<園児プール水死>文科省 監視方法や遊具注意点をDVDに
毎日新聞 2014年7月24日 15時30分配信
2011年7月に神奈川県大和市の幼稚園のプールで園児が水死した事故を受け、文部科学省は幼稚園教諭や保育士向けの啓発DVDを作製する。事故や消費者庁の消費者安全調査委員会(消費者事故調)の提言を反映し、監視方法などを紹介する内容で、今年度中に作製し、全国の幼稚園や保育園などに配布する方針。

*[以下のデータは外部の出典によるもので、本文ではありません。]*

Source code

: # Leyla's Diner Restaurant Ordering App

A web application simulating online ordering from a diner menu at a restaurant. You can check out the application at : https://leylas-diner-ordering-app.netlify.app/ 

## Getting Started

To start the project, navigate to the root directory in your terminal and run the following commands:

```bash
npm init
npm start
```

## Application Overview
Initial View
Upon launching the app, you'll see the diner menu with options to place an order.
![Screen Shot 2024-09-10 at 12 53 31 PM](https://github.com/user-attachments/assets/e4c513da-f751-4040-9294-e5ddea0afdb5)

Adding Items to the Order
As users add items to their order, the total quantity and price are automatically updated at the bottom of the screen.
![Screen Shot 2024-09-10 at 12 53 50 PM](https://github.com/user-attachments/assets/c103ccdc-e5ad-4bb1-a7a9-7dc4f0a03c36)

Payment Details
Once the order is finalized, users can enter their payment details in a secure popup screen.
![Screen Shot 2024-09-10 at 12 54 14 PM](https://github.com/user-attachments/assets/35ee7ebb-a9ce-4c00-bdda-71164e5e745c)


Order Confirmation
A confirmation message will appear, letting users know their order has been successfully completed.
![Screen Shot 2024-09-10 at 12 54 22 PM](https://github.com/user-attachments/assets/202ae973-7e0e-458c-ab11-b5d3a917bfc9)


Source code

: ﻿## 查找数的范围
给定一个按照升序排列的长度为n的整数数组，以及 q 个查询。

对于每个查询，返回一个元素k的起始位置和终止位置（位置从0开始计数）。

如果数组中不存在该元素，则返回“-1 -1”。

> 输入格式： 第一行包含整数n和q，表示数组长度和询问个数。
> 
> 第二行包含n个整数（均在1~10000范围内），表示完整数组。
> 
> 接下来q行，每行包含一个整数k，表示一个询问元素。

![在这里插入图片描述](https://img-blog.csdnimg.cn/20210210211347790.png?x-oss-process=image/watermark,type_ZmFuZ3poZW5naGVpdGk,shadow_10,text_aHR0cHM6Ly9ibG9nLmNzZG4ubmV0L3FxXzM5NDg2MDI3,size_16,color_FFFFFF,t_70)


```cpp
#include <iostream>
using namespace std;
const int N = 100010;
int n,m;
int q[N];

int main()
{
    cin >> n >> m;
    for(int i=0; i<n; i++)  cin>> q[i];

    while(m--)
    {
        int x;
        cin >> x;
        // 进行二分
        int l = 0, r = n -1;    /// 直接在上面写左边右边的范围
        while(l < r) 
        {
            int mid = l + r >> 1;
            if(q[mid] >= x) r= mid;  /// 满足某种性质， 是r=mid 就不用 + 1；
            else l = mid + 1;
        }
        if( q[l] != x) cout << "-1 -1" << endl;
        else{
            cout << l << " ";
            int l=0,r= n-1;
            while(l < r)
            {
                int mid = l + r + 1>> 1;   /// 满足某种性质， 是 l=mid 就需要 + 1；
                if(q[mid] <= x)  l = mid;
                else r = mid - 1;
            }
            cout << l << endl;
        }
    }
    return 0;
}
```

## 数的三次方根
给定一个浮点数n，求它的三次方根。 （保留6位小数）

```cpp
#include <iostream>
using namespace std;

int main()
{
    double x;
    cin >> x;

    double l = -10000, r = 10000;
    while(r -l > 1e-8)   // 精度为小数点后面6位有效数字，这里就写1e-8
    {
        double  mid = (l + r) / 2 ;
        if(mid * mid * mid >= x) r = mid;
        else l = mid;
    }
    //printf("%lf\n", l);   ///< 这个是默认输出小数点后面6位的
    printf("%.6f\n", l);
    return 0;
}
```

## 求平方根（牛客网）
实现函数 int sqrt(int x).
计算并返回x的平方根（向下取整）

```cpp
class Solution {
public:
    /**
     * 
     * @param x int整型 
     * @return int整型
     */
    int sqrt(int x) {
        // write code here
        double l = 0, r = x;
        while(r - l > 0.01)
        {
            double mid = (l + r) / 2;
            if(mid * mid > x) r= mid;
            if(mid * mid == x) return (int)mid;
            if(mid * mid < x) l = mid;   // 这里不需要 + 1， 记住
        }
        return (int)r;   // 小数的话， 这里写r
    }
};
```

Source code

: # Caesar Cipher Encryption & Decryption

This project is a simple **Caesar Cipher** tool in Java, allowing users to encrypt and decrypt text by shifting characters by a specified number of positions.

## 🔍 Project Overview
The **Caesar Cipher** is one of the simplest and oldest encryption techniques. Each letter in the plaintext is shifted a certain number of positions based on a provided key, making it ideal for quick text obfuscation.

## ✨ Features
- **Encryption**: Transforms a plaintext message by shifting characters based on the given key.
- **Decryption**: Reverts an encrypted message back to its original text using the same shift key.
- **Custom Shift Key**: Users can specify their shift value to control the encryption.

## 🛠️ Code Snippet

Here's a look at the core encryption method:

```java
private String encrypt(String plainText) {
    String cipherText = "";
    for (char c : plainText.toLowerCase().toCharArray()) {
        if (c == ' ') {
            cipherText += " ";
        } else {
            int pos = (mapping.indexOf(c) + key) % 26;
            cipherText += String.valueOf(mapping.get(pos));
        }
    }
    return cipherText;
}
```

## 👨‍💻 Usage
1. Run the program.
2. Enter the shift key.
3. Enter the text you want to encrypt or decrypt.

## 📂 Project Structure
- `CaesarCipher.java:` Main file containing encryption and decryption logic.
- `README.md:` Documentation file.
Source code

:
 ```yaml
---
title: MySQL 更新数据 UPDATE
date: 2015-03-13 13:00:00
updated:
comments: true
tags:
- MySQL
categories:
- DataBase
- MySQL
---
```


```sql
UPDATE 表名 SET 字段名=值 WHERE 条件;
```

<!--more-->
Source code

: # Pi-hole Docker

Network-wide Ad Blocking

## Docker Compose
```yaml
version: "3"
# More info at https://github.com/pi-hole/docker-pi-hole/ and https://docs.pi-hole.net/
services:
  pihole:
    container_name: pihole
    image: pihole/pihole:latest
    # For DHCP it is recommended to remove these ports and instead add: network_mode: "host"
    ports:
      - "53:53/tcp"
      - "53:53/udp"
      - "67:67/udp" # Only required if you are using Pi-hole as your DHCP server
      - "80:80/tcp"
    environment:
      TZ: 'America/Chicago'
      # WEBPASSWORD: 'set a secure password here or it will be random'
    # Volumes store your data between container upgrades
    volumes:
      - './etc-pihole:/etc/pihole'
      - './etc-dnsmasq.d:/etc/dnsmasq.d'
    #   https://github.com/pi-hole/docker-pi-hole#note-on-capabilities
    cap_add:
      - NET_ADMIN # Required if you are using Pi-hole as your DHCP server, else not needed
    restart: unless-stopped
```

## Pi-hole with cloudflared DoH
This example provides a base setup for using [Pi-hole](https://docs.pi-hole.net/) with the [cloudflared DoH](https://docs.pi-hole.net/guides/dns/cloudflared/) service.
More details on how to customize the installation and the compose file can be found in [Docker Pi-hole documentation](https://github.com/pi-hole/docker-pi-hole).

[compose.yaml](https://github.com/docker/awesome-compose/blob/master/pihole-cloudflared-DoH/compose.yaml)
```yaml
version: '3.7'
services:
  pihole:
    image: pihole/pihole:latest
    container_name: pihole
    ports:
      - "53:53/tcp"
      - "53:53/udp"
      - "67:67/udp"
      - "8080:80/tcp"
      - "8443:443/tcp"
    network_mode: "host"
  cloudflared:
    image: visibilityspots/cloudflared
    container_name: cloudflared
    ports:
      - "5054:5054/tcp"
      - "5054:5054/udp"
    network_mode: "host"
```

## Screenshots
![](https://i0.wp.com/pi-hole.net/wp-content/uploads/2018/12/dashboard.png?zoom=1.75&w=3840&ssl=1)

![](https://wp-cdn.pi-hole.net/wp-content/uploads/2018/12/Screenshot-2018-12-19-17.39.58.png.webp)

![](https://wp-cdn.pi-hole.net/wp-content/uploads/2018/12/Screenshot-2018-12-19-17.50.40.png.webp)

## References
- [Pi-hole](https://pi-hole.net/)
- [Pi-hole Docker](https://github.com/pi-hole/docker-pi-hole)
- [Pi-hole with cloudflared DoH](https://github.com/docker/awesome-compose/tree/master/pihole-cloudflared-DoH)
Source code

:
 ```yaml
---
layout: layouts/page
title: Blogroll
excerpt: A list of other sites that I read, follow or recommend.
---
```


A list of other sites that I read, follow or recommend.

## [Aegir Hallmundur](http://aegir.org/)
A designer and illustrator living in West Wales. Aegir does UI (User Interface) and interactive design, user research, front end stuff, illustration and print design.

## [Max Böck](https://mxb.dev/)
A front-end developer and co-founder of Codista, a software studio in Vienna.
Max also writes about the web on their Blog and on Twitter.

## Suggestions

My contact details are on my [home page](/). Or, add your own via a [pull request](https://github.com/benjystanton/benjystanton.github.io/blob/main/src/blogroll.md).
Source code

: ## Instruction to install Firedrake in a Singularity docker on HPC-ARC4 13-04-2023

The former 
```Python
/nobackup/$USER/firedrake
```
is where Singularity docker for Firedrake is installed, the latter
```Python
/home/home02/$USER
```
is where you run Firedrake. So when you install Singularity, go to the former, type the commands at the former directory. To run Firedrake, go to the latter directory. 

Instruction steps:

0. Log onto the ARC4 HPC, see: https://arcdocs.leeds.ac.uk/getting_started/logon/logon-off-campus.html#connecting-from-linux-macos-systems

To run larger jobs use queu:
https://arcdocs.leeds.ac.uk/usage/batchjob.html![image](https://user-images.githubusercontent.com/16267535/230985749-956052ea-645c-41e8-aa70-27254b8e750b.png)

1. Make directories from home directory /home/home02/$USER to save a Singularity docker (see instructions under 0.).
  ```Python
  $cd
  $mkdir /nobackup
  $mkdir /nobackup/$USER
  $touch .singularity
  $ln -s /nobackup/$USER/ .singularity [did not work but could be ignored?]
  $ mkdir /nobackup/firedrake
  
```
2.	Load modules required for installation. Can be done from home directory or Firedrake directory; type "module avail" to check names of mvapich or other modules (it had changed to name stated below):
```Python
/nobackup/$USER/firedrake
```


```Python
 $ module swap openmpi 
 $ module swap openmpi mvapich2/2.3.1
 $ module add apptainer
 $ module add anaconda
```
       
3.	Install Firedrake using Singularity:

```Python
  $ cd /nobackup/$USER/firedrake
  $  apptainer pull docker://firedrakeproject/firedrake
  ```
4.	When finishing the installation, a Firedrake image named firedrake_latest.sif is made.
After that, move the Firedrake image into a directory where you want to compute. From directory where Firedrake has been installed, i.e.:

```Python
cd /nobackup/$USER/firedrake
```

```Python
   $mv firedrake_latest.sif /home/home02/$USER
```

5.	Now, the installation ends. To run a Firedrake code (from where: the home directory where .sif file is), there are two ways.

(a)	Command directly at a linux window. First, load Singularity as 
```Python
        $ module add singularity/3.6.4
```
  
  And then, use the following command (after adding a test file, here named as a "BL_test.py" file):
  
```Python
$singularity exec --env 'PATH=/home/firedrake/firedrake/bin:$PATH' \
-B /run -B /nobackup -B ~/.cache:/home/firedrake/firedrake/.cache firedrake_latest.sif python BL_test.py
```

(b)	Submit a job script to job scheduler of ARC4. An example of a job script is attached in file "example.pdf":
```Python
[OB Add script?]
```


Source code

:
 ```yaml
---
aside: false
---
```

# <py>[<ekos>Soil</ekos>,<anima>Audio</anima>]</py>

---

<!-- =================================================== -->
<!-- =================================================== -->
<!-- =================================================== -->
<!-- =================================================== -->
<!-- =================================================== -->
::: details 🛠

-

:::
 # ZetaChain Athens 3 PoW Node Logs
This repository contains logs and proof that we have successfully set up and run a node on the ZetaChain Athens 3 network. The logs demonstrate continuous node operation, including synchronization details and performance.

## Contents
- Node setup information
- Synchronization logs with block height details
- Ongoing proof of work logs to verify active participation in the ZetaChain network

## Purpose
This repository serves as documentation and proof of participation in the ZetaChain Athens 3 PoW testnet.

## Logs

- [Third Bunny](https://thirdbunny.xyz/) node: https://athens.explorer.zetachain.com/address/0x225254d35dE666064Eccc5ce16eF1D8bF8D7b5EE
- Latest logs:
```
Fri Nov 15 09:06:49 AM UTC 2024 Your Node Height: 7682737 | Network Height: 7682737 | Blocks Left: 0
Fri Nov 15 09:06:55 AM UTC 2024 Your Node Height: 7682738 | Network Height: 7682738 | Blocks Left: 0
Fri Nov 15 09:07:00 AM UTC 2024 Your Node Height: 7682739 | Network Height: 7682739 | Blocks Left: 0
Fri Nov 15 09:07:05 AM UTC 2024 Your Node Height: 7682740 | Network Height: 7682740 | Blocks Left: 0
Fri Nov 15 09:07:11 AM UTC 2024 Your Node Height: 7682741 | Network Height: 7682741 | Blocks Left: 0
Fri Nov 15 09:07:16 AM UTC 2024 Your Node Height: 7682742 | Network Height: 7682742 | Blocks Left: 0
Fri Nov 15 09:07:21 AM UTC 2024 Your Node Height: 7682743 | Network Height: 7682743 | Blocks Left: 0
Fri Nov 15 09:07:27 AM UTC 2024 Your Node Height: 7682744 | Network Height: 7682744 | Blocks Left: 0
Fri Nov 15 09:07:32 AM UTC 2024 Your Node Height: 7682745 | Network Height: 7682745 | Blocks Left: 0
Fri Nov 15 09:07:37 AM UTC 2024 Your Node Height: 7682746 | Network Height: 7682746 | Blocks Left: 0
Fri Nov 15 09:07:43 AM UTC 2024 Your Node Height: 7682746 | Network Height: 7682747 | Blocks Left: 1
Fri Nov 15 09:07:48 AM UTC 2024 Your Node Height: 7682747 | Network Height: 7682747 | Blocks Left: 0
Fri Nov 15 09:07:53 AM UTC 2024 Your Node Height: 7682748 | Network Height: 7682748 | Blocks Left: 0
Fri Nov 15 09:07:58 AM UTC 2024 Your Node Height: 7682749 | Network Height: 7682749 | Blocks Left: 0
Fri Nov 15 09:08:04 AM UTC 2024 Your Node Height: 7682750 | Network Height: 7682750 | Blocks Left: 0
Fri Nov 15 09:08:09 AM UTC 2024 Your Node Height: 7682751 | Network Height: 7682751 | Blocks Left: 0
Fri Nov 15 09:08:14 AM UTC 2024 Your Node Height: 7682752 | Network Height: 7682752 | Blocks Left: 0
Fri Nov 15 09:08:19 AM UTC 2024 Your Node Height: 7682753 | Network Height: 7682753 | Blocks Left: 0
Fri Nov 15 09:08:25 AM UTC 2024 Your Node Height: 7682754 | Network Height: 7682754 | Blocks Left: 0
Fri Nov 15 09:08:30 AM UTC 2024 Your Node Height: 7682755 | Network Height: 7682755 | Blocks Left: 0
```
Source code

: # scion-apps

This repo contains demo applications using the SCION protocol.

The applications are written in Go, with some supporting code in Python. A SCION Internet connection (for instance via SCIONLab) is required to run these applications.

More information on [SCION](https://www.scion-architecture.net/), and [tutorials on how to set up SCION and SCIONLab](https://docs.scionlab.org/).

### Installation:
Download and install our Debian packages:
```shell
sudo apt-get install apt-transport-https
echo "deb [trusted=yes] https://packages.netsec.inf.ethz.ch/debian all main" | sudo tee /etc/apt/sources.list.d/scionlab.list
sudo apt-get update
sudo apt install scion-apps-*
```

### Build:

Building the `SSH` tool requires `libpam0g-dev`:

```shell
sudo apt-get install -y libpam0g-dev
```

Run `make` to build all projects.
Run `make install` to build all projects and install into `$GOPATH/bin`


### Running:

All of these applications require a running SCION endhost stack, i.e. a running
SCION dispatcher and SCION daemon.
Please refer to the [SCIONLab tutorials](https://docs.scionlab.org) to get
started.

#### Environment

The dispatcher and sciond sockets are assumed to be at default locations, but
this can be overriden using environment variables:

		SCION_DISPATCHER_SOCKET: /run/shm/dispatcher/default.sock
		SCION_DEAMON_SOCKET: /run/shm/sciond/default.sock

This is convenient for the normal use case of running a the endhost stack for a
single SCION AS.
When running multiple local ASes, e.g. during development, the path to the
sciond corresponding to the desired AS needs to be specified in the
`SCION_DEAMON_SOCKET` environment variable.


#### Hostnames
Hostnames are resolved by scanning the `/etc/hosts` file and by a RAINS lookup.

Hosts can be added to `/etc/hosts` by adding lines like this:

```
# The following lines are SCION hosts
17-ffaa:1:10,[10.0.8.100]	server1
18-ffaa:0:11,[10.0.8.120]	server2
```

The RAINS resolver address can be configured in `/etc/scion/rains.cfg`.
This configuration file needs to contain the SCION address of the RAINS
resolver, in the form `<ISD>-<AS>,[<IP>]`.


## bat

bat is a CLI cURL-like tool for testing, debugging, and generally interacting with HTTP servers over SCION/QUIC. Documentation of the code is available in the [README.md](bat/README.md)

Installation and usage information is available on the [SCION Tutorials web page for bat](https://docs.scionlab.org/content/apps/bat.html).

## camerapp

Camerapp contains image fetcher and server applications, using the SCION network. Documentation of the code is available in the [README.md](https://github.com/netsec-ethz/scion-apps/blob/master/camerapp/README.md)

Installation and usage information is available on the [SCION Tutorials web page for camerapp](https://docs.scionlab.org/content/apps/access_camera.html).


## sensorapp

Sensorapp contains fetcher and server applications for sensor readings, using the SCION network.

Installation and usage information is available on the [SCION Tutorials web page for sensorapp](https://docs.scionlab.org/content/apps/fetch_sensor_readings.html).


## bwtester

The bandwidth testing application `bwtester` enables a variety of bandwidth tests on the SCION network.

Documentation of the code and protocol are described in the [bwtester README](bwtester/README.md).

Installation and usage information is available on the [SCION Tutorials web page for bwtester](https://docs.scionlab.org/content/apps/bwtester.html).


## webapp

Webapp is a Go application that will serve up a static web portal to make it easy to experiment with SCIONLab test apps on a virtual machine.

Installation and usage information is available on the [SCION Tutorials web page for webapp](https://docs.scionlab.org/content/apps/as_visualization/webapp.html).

大和市の事故は11年7月11日、水深約20センチの屋内プールで発生し、当時3歳だった伊禮(いれい)貴弘君が死亡した。両親の申し入れで調査した消費者事故調は、6月の最終報告で浅いプールでも幼児が溺れる危険性に言及した。また、元担任教諭=業務上過失致死罪で起訴、有罪確定=は溺れた瞬間を見ておらず、法廷で「園から安全に関する指導はなく短大でも教えられていない」と話したことから、監視態勢や安全教育の不備が指摘されていた。
DVDでは大和市の事故を踏まえ、浅くても溺れる幼児の特性に言及する。さらに、実際に園児らが遊んでいる場面を収録し、プールの監視方法や危険な遊ばせ方、注意すべき点などをテロップやナレーションで説明する方針。プールにとどまらず、滑り台やブランコなどの遊具に関する注意事項なども盛り込む予定だ。幼稚園や保育園だけでなく、幼稚園教諭や保育士養成課程のある大学や専門学校にも配布するといい、文科省の担当者は「授業や研修など、さまざまな場面で役立ててほしい」と話す。